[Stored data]
========
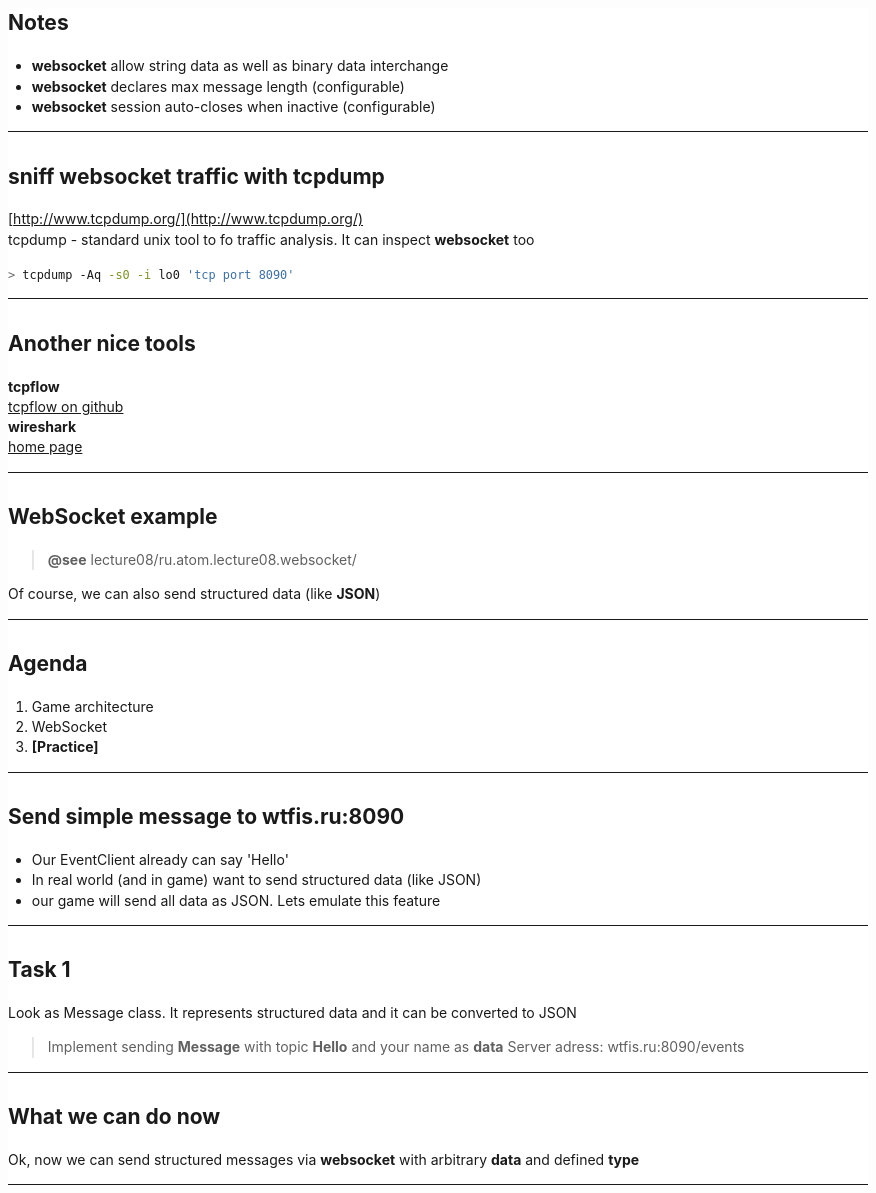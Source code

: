 ## Notes
- **websocket** allow string data as well as binary data interchange
- **websocket** declares max message length (configurable)
- **websocket** session auto-closes when inactive (configurable)

---
## sniff websocket traffic with tcpdump
[http://www.tcpdump.org/](http://www.tcpdump.org/)  
tcpdump - standard unix tool to fo traffic analysis. It can inspect **websocket** too
```bash
> tcpdump -Aq -s0 -i lo0 'tcp port 8090'
```

---
## Another nice tools
**tcpflow**  
[tcpflow on github](https://github.com/simsong/tcpflow)  
**wireshark**  
[home page](https://www.wireshark.org/)

---
## WebSocket example
> **@see** lecture08/ru.atom.lecture08.websocket/

Of course, we can also send structured data (like **JSON**)

---
## Agenda
1. Game architecture
1. WebSocket
1. **[Practice]**

---
## Send simple message to wtfis.ru:8090
- Our EventClient already can say 'Hello'  
- In real world (and in game) want to send structured data (like JSON)
- our game will send all data as JSON. Lets emulate this feature

---
## Task 1
Look as Message class. It represents structured data and it can be converted to JSON
> Implement sending **Message** with topic **Hello** and your name as **data**
> Server adress: wtfis.ru:8090/events

---
## What we can do now
Ok, now we can send structured messages via **websocket** with arbitrary **data** and defined **type**

---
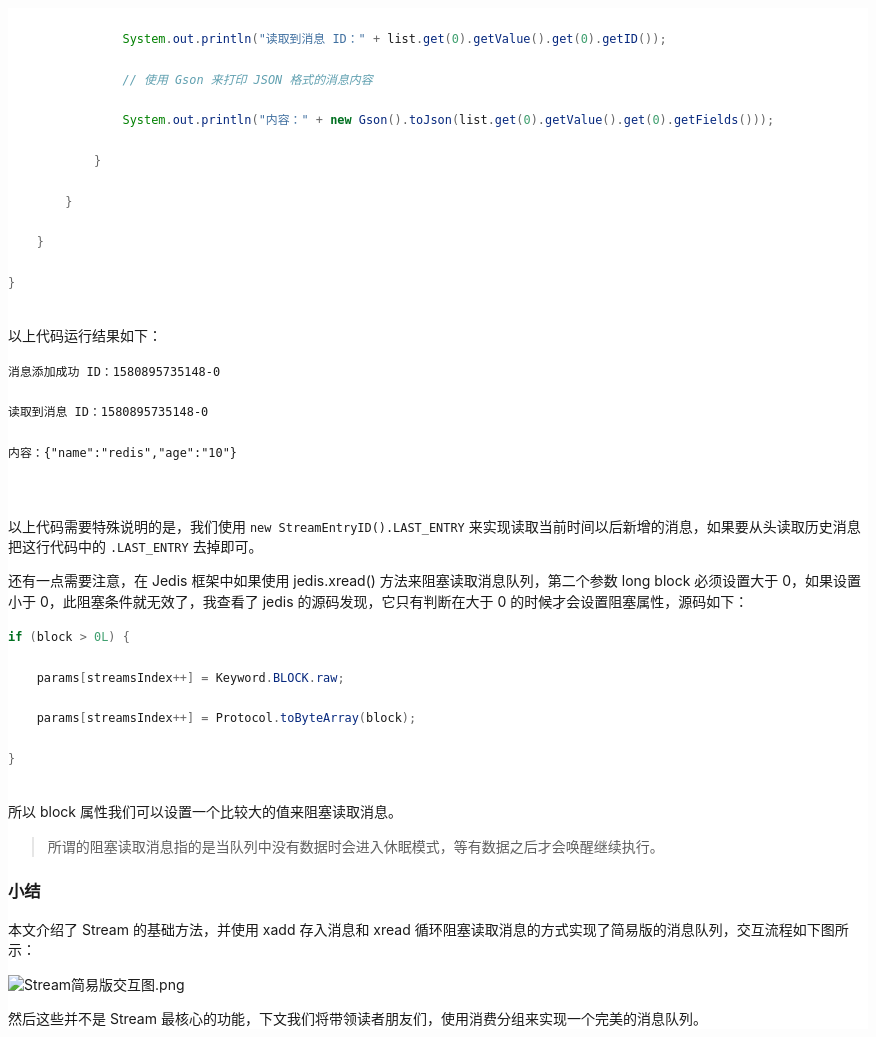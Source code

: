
 ```java

                System.out.println("读取到消息 ID：" + list.get(0).getValue().get(0).getID());

                // 使用 Gson 来打印 JSON 格式的消息内容

                System.out.println("内容：" + new Gson().toJson(list.get(0).getValue().get(0).getFields()));

            }

        }

    }

}



```

以上代码运行结果如下：

```
消息添加成功 ID：1580895735148-0

读取到消息 ID：1580895735148-0

内容：{"name":"redis","age":"10"}



```

以上代码需要特殊说明的是，我们使用 `new StreamEntryID().LAST_ENTRY` 来实现读取当前时间以后新增的消息，如果要从头读取历史消息把这行代码中的 `.LAST_ENTRY` 去掉即可。

还有一点需要注意，在 Jedis 框架中如果使用 jedis.xread() 方法来阻塞读取消息队列，第二个参数 long block 必须设置大于 0，如果设置小于 0，此阻塞条件就无效了，我查看了 jedis 的源码发现，它只有判断在大于 0 的时候才会设置阻塞属性，源码如下：

```java
if (block > 0L) {

    params[streamsIndex++] = Keyword.BLOCK.raw;

    params[streamsIndex++] = Protocol.toByteArray(block);

}



```

所以 block 属性我们可以设置一个比较大的值来阻塞读取消息。

> 所谓的阻塞读取消息指的是当队列中没有数据时会进入休眠模式，等有数据之后才会唤醒继续执行。

### 小结

本文介绍了 Stream 的基础方法，并使用 xadd 存入消息和 xread 循环阻塞读取消息的方式实现了简易版的消息队列，交互流程如下图所示：

![Stream简易版交互图.png](assets/3e54f6b0-6f6f-11ea-832c-2703165cf4af)

然后这些并不是 Stream 最核心的功能，下文我们将带领读者朋友们，使用消费分组来实现一个完美的消息队列。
========
Instructions to follow: Using the entries above, find all lines with "list". Copy them.

Output of the task:
                System.out.println("读取到消息 ID：" + list.get(0).getValue().get(0).getID());
                System.out.println("内容：" + new Gson().toJson(list.get(0).getValue().get(0).getFields()));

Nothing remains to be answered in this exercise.